» **Task**
Collect every line in the records below that contains the word "chứa".

[Source data]
○ ○ ○ ○ ○

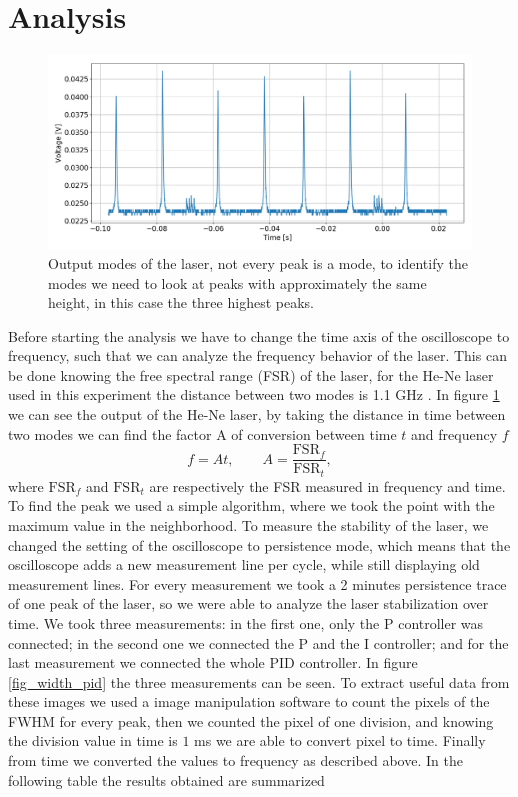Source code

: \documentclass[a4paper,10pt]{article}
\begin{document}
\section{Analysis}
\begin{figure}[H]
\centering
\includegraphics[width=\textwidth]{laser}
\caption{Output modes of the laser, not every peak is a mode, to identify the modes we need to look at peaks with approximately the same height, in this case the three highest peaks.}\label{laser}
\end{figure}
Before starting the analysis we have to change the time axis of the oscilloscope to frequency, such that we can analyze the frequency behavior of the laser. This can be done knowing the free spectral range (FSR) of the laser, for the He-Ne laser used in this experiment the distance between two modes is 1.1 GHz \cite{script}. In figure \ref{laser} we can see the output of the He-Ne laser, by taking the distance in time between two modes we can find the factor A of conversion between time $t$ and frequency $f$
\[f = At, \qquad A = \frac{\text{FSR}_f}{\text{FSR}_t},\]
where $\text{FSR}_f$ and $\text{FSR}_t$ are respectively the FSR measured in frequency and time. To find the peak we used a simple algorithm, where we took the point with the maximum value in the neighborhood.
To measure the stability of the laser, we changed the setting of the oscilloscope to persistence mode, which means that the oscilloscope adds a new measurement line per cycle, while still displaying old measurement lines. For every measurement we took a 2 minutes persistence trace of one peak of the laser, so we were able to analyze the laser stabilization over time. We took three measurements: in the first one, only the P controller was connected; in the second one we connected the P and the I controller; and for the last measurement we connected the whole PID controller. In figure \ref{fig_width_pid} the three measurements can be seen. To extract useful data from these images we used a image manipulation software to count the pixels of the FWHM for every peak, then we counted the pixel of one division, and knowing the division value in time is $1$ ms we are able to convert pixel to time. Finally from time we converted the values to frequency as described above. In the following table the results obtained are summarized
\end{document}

○ ○ ○ ○ ○

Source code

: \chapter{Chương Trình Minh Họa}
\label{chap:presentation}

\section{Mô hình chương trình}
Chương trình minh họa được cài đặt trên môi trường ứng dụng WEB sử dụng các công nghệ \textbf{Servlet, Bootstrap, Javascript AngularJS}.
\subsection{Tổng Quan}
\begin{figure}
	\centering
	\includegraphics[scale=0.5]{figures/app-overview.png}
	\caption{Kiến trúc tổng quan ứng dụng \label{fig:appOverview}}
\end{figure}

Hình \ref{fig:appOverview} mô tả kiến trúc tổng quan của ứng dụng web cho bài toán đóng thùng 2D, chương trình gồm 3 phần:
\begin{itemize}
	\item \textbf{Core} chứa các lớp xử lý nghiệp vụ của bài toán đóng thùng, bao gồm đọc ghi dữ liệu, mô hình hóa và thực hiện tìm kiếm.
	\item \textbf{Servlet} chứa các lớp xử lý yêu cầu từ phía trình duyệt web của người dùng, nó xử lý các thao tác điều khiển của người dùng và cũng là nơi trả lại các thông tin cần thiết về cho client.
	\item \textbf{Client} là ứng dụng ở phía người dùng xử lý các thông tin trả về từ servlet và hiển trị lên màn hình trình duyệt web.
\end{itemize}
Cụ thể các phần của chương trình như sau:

○ ○ ○ ○ ○

» **Answer to the exercise**
	\item \textbf{Core} chứa các lớp xử lý nghiệp vụ của bài toán đóng thùng, bao gồm đọc ghi dữ liệu, mô hình hóa và thực hiện tìm kiếm.
	\item \textbf{Servlet} chứa các lớp xử lý yêu cầu từ phía trình duyệt web của người dùng, nó xử lý các thao tác điều khiển của người dùng và cũng là nơi trả lại các thông tin cần thiết về cho client.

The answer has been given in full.